[EXERCISE INPUTS]
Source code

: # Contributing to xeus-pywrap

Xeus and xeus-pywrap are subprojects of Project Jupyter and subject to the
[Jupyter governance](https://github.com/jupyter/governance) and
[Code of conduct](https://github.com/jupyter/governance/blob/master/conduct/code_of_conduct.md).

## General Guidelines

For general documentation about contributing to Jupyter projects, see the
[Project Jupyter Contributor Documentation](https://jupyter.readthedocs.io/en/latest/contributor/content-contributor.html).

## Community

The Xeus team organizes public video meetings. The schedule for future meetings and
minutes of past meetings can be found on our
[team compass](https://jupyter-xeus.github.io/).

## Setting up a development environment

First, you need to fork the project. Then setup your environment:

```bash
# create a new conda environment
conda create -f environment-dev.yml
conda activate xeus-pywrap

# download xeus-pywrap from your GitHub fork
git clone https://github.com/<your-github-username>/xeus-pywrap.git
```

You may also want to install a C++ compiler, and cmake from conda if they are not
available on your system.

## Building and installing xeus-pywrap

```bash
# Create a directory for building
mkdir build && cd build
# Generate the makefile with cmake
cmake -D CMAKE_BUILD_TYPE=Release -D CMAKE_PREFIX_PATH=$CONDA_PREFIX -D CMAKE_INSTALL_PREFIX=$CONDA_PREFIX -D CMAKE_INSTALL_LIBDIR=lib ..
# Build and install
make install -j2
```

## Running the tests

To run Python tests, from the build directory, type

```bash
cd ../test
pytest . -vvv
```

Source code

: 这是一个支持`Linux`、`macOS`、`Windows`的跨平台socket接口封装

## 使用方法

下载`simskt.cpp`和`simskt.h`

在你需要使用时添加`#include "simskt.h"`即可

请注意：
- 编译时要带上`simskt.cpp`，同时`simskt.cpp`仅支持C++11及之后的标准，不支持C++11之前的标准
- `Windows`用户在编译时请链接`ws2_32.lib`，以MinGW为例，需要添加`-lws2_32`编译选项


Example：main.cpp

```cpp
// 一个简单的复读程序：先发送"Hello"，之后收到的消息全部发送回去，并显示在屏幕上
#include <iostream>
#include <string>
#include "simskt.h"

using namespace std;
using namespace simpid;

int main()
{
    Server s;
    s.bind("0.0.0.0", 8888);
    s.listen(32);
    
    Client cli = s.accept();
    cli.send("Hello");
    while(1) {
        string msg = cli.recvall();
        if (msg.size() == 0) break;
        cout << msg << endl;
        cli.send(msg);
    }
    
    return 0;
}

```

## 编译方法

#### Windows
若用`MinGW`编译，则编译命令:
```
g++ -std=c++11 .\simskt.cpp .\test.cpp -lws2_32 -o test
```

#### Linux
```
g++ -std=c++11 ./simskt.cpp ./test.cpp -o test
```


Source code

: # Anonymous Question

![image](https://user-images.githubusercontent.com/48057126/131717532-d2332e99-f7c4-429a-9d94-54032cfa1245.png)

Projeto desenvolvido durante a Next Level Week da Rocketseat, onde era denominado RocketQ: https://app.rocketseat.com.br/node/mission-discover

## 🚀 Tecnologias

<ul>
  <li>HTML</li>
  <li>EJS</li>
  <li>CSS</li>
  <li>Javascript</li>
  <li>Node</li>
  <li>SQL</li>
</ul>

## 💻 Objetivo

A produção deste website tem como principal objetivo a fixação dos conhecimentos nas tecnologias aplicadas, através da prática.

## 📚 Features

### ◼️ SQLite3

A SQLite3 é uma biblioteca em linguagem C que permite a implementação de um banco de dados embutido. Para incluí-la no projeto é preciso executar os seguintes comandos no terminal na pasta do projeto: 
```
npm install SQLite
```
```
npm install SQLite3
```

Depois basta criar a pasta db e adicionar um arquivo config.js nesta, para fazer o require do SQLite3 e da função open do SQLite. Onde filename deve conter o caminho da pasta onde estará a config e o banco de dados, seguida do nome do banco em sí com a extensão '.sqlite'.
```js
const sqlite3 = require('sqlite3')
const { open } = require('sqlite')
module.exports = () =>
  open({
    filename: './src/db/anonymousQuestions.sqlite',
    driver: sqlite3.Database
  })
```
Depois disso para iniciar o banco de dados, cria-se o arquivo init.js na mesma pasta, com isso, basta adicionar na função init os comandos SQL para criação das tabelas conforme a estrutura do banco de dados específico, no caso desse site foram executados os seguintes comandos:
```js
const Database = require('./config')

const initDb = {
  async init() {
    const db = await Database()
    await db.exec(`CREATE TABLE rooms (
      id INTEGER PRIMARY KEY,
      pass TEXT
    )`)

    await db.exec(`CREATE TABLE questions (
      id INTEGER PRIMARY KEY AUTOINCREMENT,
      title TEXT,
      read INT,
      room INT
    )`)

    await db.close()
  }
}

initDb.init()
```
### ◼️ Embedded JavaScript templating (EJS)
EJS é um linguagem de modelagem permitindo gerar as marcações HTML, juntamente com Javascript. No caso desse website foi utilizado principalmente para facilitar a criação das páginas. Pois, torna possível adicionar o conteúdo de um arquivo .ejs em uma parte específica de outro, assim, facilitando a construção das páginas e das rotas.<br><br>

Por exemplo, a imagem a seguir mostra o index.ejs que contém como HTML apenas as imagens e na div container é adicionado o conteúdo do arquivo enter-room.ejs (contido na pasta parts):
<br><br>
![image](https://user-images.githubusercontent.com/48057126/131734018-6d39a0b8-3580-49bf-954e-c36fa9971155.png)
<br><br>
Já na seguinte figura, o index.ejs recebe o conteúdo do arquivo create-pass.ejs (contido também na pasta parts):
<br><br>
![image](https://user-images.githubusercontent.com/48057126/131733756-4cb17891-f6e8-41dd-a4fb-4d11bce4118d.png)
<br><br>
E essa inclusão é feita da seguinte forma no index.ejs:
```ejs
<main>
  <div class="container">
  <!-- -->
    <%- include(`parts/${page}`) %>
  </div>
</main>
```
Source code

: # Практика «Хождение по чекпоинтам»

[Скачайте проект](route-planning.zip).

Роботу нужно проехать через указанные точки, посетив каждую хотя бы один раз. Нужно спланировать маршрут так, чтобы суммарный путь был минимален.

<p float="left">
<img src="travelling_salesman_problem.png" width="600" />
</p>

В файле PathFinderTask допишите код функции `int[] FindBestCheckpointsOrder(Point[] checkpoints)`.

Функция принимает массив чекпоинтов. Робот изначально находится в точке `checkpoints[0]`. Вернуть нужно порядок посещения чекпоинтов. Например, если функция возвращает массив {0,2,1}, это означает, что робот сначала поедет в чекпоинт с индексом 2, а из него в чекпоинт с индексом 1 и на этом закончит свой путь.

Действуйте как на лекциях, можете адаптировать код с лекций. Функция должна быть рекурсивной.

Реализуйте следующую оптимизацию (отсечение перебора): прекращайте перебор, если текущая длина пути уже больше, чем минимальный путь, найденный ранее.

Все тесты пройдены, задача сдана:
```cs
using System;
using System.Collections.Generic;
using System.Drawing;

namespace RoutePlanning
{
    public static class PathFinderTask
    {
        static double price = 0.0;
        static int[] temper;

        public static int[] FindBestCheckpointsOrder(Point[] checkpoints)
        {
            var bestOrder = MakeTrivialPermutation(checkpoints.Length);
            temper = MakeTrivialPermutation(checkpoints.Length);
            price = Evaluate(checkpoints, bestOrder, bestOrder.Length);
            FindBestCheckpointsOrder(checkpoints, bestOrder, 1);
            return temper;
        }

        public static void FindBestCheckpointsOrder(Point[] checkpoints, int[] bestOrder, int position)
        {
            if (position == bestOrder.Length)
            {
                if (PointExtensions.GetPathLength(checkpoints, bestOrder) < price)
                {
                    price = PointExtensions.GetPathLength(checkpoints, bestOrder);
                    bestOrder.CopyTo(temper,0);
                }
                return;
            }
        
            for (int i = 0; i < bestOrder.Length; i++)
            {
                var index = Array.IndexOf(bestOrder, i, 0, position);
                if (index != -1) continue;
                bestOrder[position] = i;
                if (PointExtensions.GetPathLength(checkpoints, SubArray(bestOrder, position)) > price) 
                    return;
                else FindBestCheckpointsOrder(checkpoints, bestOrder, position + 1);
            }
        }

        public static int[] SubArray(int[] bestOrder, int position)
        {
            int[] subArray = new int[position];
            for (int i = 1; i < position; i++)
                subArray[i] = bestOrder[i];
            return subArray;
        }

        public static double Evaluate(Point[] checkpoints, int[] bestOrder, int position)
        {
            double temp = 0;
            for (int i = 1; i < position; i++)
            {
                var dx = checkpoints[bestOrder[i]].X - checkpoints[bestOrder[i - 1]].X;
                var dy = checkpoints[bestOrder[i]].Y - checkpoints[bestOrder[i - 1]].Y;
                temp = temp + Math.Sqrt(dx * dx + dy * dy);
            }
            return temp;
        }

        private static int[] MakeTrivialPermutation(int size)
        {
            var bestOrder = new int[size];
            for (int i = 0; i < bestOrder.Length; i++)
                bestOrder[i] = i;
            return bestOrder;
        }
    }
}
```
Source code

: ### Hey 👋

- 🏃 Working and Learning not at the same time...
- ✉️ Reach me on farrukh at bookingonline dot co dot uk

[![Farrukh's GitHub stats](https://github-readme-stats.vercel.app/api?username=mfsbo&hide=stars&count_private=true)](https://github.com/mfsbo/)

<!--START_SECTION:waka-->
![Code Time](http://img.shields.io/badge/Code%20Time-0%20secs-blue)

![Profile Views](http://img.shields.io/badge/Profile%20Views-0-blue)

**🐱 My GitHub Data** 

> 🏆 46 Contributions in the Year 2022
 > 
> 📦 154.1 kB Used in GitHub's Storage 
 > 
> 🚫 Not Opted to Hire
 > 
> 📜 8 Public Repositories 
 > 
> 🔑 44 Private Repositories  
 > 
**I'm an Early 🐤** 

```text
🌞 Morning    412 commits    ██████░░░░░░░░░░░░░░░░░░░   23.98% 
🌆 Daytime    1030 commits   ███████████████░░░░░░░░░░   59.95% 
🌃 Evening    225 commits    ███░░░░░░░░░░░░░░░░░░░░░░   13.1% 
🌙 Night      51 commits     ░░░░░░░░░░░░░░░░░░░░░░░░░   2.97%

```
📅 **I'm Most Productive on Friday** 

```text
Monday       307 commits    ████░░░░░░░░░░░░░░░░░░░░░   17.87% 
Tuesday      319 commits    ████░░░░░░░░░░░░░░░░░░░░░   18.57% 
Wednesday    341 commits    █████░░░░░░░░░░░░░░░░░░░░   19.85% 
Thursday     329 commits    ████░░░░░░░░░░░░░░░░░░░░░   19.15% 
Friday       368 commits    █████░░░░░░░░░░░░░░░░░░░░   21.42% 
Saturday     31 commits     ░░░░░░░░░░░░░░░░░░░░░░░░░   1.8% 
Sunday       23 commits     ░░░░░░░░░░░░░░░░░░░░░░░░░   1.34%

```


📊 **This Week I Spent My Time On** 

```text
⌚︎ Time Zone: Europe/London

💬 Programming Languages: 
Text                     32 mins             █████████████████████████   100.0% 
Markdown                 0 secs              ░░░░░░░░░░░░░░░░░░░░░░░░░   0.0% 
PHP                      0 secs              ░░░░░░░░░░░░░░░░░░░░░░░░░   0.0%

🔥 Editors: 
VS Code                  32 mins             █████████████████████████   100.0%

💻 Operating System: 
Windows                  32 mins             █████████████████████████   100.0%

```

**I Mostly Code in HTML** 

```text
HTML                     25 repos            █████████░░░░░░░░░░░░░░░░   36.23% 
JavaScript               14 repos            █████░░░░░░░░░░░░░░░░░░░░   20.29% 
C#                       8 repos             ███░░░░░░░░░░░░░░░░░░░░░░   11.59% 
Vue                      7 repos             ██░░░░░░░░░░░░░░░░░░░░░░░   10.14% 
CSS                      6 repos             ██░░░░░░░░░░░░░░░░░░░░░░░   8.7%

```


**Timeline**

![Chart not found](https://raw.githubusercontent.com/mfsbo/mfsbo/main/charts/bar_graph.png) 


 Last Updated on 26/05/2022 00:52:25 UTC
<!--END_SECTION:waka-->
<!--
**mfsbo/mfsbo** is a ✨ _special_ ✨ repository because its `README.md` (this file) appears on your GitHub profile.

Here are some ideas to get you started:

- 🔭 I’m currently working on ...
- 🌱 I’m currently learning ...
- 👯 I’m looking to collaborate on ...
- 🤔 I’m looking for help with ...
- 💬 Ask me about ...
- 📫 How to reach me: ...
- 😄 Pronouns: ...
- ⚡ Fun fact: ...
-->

[EXERCISE DETAILS]
Give again the closing portion of the entries, from the line with "Last Updated on 26/05/2022 00:52:25 UTC" through the last line. Keep it exact and add nothing.

[RESULT OF THE TASK]
 Last Updated on 26/05/2022 00:52:25 UTC
<!--END_SECTION:waka-->
<!--
**mfsbo/mfsbo** is a ✨ _special_ ✨ repository because its `README.md` (this file) appears on your GitHub profile.

Here are some ideas to get you started:

- 🔭 I’m currently working on ...
- 🌱 I’m currently learning ...
- 👯 I’m looking to collaborate on ...
- 🤔 I’m looking for help with ...
- 💬 Ask me about ...
- 📫 How to reach me: ...
- 😄 Pronouns: ...
- ⚡ Fun fact: ...
-->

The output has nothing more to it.